Extracted entries:

:::

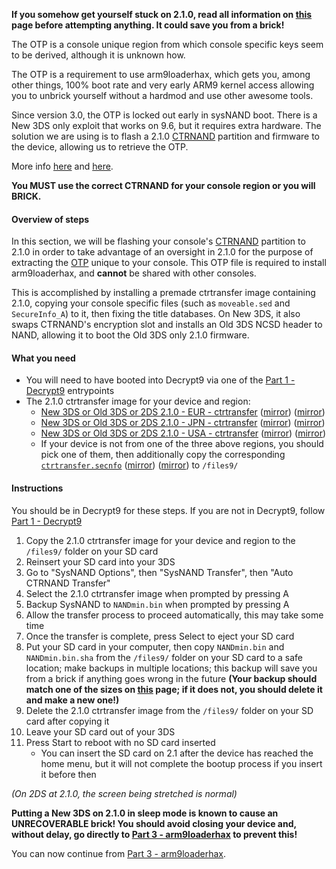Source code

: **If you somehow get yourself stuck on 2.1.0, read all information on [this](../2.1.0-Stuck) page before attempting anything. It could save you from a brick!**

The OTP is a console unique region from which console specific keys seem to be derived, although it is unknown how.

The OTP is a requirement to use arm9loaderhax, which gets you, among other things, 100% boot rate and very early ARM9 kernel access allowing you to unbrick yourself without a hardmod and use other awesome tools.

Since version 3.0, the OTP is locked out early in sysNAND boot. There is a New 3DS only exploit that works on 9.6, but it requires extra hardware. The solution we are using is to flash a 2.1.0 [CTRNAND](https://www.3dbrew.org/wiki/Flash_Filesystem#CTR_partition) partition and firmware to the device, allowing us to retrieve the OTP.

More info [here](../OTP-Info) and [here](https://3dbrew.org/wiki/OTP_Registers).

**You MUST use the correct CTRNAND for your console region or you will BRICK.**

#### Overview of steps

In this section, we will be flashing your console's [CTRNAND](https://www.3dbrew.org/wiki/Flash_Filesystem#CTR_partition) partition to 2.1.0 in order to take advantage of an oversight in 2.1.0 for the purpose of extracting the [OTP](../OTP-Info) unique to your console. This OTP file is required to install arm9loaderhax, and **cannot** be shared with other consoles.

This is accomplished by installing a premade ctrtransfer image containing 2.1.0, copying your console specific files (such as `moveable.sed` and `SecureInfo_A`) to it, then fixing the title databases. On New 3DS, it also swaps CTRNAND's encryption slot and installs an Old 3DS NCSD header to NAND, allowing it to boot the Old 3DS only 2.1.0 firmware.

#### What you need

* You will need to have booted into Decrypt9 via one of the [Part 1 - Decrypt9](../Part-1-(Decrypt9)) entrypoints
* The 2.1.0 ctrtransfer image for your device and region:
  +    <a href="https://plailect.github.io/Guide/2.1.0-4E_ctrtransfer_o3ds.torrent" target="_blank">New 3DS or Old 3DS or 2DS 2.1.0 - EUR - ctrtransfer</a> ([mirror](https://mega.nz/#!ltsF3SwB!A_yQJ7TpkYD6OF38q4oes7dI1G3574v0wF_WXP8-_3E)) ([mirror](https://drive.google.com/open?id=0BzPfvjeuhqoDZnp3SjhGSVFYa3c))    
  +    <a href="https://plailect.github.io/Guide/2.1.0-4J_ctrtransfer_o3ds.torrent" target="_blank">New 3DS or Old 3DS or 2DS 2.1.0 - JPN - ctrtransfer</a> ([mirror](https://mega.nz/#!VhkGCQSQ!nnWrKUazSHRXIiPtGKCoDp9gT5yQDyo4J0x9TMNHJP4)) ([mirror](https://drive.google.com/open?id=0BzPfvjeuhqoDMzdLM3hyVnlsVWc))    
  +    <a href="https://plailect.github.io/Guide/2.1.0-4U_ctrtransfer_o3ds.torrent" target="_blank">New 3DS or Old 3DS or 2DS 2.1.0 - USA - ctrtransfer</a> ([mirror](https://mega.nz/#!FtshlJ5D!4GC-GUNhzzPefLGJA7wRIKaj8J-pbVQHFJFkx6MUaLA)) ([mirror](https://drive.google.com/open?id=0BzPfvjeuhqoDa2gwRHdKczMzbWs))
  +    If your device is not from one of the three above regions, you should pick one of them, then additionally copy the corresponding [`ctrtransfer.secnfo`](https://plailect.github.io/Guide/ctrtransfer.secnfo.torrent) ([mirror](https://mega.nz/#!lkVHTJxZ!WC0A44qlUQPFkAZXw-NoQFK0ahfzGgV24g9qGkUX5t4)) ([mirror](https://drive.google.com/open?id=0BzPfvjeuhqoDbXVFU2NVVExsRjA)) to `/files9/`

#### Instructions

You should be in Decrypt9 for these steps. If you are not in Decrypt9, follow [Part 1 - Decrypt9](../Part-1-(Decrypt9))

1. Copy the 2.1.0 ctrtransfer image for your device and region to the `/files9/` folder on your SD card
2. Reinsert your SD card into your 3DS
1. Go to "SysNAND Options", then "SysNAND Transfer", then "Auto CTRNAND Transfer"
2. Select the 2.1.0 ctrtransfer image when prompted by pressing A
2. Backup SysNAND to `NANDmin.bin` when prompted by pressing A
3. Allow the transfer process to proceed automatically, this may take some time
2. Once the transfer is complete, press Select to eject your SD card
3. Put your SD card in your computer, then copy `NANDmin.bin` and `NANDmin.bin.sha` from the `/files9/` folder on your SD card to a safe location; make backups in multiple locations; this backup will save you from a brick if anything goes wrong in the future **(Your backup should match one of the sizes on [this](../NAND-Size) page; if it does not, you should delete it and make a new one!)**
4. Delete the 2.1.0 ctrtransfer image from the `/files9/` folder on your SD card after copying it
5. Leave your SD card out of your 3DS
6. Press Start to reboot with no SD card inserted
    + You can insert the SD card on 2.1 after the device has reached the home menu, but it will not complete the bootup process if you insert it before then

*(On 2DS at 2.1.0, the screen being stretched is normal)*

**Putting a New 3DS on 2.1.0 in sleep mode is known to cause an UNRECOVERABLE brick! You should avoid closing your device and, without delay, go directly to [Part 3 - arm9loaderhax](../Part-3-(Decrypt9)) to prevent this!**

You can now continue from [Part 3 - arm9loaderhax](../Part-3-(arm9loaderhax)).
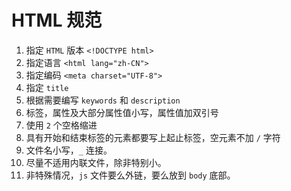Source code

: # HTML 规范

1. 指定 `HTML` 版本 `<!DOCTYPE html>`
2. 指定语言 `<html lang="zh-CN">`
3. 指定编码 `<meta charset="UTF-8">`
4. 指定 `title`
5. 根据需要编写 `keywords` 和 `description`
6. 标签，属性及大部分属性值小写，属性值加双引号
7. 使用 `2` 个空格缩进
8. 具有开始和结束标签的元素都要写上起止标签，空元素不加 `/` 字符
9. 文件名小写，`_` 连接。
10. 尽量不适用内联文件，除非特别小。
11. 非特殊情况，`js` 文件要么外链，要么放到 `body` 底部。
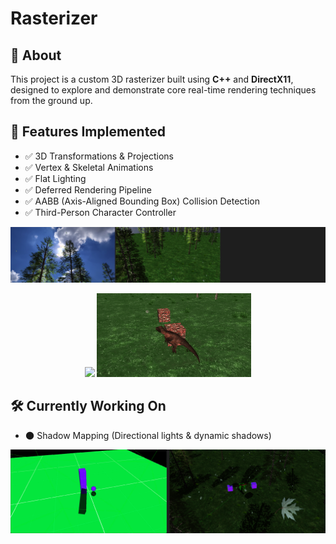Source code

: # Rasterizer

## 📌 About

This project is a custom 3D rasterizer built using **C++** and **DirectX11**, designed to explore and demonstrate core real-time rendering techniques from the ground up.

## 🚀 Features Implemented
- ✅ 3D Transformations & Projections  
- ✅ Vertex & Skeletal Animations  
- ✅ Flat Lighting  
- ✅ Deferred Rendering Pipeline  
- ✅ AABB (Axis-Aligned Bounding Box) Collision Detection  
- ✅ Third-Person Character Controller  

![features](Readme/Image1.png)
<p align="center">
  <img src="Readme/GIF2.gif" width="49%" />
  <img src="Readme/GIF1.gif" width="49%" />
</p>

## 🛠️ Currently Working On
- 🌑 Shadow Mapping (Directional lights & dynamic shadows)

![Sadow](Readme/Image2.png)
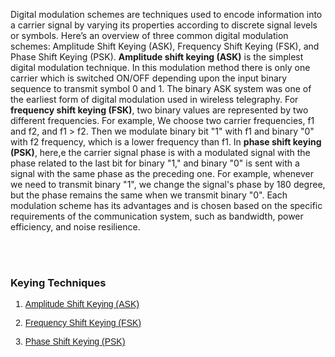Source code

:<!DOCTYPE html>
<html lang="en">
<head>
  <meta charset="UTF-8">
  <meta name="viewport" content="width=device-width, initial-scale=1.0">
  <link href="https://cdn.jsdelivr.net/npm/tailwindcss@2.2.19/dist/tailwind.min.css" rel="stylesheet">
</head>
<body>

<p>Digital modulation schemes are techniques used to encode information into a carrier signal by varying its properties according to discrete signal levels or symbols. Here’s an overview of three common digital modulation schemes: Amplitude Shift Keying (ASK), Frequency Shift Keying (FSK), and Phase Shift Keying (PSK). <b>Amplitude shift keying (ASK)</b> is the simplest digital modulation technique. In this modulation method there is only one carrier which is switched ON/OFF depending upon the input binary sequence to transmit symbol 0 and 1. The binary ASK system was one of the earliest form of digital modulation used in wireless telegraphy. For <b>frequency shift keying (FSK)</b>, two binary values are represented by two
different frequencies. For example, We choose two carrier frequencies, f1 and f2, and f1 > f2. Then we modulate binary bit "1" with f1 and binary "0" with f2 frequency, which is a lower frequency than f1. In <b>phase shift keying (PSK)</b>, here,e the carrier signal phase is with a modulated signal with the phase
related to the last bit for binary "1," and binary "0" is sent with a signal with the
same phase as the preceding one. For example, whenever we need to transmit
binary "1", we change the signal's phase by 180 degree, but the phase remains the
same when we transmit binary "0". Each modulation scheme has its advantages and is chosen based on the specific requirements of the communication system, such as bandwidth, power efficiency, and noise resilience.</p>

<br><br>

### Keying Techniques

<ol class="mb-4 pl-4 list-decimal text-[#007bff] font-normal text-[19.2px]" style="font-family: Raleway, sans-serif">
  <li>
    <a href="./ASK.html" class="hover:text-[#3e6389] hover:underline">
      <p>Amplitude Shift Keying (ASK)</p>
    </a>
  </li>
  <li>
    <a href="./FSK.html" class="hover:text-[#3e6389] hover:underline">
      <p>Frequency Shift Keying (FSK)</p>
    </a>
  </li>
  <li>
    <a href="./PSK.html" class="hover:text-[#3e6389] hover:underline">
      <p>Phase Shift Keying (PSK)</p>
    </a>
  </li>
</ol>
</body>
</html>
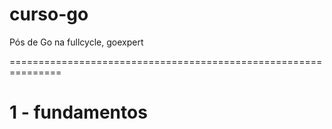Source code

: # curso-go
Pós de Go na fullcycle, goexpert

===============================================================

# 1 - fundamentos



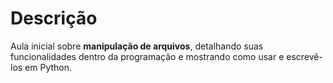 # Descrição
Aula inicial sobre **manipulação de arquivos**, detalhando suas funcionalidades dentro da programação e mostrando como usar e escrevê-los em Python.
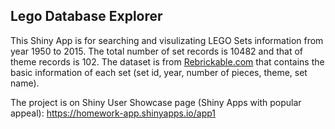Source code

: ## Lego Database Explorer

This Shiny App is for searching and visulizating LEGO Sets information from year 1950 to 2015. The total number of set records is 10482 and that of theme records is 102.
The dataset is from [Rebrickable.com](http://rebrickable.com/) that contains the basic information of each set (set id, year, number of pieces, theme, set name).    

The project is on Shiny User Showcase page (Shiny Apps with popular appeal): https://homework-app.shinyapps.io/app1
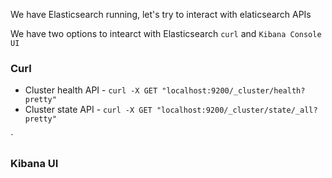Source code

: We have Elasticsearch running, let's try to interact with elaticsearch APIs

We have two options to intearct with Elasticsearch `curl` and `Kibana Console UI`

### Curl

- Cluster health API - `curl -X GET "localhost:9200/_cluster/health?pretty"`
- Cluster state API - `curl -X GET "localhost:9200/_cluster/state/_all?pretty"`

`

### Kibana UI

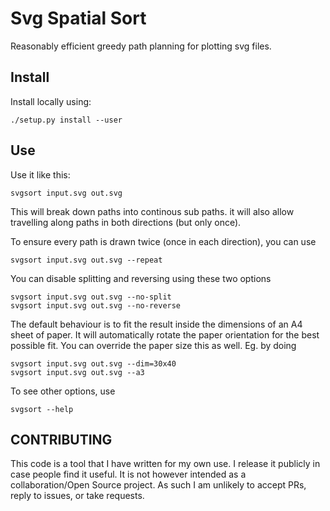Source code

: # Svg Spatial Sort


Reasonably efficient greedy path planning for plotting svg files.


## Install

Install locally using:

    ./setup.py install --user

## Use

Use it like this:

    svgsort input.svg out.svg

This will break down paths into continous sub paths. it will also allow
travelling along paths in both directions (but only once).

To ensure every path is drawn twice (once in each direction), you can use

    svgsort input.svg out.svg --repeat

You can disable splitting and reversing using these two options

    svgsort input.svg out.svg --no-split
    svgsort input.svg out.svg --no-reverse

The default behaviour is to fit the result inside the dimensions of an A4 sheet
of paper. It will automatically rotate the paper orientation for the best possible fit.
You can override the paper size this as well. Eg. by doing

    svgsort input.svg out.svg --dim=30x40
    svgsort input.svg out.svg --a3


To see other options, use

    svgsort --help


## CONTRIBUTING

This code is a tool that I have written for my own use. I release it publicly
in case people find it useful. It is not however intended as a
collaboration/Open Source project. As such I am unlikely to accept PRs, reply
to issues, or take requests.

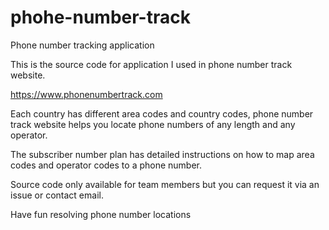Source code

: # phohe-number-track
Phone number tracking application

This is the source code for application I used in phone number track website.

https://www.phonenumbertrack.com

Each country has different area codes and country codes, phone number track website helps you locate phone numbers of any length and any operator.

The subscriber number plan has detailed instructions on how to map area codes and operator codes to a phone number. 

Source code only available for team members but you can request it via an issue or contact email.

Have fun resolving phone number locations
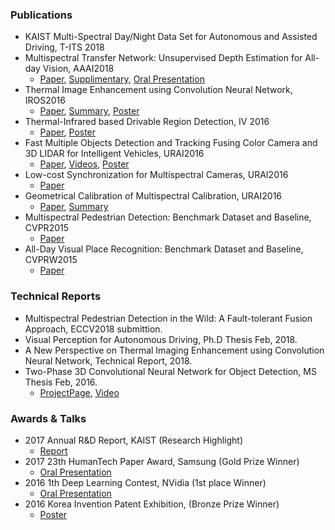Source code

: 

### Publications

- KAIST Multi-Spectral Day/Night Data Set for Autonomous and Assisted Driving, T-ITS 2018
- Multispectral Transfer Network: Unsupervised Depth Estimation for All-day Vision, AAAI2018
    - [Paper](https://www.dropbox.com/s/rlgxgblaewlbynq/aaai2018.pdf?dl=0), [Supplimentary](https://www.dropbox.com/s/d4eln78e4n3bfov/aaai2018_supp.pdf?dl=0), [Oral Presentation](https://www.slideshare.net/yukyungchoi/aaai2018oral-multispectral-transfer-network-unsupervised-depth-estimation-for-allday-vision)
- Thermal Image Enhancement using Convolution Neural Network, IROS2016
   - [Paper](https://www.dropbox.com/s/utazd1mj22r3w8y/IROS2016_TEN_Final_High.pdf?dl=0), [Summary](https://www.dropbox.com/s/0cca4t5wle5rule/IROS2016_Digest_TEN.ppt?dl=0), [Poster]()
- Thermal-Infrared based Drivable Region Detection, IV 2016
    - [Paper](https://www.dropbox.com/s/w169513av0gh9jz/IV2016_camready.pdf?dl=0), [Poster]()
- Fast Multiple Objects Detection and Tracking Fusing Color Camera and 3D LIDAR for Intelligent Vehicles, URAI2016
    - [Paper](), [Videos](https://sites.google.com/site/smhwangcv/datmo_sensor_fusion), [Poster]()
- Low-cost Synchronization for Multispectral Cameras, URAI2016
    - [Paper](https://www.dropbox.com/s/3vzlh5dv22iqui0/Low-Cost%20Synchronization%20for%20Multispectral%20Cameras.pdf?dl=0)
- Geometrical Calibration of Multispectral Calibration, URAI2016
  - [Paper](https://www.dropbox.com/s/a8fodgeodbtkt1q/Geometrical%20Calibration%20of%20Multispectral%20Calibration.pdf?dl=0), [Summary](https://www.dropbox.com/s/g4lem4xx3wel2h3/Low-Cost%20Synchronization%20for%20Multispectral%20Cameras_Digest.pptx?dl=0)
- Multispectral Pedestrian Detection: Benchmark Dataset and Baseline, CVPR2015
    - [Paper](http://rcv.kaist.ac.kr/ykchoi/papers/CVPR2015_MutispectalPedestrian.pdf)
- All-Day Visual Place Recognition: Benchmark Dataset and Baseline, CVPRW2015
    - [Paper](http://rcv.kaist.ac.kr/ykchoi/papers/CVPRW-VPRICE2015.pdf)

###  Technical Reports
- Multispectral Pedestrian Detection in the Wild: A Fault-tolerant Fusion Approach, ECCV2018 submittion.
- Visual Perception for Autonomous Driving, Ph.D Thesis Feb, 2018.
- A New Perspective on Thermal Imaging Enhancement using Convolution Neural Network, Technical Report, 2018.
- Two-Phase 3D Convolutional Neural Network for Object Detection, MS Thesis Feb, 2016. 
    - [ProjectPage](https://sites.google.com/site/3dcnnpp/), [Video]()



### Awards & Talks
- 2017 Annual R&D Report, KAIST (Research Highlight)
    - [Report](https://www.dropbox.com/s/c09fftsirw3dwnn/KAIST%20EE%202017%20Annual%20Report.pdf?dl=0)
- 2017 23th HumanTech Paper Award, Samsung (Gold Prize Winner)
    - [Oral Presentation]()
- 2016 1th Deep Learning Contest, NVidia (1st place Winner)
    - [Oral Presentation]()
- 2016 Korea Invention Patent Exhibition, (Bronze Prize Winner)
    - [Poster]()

:::

Work instruction: Repeat the lines above, starting at the first and stopping after the line that holds "The OTP is a console", with the pictures left out.

Expected answer:
Source code

: **If you somehow get yourself stuck on 2.1.0, read all information on [this](../2.1.0-Stuck) page before attempting anything. It could save you from a brick!**

The OTP is a console unique region from which console specific keys seem to be derived, although it is unknown how.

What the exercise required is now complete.